> **Task directions**:
Where a line of the material contains the string "Protocol", copy that line.
Start of Information shown
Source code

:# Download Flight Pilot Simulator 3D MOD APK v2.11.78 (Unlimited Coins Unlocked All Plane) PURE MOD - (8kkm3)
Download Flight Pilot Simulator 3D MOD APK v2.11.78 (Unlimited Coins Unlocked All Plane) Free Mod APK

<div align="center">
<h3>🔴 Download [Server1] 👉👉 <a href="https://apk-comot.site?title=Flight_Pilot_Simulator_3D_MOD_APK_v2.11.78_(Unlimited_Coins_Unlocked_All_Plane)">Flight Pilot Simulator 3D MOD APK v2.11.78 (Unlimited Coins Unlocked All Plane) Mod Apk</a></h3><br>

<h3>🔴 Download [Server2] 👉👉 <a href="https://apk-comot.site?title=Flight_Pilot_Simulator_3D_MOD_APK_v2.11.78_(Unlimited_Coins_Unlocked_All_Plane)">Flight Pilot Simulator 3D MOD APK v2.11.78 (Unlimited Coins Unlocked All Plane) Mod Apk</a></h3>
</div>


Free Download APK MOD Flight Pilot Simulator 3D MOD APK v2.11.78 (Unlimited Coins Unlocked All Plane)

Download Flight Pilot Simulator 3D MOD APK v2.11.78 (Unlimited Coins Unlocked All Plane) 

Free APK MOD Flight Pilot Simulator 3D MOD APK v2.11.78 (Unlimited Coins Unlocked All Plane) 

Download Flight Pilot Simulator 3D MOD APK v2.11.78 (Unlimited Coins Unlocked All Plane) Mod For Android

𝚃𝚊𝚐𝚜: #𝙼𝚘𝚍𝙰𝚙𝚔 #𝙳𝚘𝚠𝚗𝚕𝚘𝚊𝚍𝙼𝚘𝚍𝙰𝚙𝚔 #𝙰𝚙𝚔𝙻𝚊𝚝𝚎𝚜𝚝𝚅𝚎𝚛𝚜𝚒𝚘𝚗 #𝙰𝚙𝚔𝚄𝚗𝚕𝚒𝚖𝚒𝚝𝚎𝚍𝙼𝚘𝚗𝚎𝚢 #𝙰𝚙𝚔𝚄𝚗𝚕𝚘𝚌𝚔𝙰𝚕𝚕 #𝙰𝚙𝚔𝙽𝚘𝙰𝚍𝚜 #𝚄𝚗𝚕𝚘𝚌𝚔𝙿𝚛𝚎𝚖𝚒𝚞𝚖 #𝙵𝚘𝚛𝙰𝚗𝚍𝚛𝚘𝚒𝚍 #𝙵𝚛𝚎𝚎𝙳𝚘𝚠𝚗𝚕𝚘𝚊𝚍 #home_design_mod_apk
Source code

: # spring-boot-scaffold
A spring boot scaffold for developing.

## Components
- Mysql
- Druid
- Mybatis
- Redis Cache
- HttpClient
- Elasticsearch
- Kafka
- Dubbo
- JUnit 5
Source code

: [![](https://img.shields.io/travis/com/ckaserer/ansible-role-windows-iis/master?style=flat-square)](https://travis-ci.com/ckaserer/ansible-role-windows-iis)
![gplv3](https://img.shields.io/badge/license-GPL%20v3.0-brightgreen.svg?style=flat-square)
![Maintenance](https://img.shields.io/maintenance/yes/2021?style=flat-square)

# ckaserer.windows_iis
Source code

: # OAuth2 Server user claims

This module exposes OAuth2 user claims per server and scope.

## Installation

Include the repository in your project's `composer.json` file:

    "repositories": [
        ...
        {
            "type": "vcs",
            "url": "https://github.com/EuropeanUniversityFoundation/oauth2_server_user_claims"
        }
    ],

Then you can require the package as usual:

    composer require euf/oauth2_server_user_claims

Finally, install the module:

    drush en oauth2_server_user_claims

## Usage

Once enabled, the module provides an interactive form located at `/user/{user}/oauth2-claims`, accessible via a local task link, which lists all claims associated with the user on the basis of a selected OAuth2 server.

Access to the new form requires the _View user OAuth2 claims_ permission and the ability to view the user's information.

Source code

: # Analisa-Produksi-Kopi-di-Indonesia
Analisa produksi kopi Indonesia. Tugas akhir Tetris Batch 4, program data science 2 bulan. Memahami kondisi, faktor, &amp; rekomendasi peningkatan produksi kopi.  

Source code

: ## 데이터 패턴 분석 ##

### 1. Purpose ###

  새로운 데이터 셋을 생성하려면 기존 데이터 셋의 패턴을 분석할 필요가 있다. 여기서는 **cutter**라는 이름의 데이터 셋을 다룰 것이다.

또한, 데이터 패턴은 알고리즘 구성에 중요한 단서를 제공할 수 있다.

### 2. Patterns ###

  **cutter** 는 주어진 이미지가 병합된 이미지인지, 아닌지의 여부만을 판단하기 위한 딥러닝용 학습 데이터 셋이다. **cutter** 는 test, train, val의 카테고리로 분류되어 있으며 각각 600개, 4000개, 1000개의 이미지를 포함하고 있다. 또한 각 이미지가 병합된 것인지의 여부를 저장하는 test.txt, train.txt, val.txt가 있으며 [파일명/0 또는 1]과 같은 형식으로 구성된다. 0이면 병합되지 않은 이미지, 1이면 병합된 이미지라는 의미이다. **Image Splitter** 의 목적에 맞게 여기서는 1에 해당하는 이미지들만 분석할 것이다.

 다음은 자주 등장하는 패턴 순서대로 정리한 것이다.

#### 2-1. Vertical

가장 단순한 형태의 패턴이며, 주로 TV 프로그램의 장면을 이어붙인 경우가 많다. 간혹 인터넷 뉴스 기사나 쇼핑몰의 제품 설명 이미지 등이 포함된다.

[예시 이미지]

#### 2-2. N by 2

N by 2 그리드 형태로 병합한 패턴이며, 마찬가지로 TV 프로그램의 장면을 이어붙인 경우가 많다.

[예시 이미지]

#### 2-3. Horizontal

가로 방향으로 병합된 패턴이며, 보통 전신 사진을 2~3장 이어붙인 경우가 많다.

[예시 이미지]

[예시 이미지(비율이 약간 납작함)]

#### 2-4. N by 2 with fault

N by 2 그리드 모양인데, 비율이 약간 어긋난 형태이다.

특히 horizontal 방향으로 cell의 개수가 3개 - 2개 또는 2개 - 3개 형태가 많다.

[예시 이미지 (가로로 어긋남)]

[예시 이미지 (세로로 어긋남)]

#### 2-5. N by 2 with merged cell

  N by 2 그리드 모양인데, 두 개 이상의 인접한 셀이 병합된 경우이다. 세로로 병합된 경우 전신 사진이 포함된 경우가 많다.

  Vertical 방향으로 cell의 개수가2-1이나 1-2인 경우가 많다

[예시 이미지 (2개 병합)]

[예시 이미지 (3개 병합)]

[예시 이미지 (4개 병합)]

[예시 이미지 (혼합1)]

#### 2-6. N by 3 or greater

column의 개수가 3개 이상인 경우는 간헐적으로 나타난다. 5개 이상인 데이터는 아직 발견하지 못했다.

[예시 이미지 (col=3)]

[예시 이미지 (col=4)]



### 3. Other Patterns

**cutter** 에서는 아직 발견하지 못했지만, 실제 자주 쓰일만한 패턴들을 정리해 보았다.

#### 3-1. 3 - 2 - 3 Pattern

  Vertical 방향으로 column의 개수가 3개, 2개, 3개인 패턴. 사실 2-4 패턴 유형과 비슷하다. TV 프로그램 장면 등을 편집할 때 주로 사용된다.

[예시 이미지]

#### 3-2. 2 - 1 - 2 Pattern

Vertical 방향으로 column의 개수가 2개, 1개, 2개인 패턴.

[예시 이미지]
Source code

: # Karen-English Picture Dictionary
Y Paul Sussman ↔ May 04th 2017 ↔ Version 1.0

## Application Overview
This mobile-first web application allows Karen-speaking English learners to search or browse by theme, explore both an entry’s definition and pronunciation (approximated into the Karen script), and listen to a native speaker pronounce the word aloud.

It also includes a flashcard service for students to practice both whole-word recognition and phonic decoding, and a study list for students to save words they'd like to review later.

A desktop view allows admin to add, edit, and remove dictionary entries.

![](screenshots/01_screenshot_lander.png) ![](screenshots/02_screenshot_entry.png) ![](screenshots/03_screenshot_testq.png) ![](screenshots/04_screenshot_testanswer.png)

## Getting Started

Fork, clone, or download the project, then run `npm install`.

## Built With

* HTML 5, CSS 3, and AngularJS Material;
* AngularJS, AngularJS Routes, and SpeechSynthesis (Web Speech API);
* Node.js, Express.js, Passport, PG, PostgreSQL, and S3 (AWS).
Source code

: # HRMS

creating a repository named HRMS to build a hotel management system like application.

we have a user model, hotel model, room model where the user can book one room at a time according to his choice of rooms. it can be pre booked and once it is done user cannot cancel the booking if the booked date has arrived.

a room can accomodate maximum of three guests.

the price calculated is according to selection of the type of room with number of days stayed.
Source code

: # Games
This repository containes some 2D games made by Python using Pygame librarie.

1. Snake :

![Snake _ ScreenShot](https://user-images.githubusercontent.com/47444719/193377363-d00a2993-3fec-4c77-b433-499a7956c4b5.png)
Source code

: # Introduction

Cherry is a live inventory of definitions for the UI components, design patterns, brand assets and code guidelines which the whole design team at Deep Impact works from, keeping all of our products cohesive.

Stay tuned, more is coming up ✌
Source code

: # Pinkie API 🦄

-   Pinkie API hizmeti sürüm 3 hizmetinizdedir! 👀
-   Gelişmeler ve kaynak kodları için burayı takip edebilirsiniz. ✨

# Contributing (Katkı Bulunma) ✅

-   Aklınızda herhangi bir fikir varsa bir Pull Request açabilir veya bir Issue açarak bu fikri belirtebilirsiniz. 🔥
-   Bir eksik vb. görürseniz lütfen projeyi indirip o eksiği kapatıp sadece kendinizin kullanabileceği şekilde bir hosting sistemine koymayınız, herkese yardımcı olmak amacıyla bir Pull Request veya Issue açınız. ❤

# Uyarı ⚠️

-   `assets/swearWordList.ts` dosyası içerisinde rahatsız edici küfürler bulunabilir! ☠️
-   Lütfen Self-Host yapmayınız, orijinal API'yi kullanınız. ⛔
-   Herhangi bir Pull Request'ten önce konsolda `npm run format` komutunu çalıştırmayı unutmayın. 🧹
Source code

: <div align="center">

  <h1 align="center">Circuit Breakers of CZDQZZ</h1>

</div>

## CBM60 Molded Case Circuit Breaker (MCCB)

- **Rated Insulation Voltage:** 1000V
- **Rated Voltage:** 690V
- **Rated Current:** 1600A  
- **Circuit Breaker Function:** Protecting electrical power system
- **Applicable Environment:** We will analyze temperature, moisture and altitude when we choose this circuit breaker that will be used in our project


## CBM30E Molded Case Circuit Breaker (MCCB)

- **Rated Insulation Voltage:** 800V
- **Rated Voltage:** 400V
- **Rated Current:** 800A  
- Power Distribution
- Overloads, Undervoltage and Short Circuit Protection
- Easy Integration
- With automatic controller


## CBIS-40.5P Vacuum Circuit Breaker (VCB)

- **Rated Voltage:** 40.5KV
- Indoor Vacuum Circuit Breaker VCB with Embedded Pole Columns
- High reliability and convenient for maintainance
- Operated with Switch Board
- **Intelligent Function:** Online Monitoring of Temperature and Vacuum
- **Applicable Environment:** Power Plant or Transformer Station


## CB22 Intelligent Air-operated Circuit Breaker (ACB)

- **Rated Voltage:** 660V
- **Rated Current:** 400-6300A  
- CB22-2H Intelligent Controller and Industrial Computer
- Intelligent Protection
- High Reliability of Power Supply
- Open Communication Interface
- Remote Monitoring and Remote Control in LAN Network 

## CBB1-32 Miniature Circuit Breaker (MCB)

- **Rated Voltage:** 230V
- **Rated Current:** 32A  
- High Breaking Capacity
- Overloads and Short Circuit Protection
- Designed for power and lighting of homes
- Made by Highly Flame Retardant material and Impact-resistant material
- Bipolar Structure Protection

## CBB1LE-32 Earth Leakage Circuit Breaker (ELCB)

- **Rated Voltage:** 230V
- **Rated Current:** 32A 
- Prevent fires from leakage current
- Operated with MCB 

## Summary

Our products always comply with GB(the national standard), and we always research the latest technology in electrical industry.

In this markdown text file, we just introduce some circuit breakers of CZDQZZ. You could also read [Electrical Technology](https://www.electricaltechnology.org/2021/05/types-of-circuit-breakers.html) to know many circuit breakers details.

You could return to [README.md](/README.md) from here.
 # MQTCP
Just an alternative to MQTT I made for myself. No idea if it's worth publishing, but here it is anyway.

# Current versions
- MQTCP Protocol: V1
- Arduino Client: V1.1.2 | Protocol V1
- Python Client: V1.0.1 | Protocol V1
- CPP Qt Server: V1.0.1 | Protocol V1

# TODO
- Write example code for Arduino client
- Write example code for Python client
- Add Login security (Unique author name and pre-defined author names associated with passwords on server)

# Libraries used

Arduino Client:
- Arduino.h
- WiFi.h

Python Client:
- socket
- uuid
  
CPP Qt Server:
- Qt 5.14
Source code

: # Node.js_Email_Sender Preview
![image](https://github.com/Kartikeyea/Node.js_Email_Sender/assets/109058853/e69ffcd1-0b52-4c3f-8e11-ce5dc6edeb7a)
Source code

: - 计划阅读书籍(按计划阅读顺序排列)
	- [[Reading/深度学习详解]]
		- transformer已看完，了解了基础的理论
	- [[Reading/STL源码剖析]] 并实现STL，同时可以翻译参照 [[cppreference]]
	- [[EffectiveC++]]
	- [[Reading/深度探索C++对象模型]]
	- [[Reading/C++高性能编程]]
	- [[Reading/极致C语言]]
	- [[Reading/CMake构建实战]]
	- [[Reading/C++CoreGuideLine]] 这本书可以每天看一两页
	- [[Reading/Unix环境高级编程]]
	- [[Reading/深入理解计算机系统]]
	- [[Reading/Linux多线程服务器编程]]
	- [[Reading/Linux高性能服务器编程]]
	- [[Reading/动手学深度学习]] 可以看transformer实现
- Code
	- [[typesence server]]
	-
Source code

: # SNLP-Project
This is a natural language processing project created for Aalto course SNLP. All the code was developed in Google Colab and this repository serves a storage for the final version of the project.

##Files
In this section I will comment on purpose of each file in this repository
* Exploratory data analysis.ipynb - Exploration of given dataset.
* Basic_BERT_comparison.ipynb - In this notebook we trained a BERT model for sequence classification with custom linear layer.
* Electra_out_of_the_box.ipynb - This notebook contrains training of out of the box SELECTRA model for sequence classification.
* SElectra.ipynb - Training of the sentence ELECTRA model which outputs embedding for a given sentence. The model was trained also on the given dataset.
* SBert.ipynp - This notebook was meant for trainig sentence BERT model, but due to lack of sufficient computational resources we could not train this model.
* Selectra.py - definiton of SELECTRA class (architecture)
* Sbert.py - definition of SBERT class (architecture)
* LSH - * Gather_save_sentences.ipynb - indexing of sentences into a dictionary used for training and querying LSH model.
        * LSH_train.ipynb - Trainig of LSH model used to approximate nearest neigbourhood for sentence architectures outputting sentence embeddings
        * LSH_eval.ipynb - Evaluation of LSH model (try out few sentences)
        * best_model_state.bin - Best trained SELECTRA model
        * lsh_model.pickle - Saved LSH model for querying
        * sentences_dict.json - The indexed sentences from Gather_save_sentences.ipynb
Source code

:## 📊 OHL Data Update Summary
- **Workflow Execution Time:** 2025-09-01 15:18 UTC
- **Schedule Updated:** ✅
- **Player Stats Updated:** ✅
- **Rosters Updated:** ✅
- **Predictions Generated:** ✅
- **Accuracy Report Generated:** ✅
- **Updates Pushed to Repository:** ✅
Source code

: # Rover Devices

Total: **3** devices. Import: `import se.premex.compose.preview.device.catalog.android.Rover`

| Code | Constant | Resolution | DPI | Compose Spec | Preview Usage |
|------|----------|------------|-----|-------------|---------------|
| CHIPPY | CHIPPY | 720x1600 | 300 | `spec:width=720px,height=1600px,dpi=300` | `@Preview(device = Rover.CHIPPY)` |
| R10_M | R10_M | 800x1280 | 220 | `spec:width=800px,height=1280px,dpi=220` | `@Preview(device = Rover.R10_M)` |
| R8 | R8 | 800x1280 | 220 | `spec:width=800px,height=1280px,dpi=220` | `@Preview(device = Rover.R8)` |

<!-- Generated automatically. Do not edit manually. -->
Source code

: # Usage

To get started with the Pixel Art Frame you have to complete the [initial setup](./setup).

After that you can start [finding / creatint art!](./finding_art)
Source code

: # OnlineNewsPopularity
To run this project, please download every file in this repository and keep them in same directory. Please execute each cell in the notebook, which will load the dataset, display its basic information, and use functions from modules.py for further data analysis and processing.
End of Information shown
> **Written answer**:
- MQTCP Protocol: V1
- Arduino Client: V1.1.2 | Protocol V1
- Python Client: V1.0.1 | Protocol V1
- CPP Qt Server: V1.0.1 | Protocol V1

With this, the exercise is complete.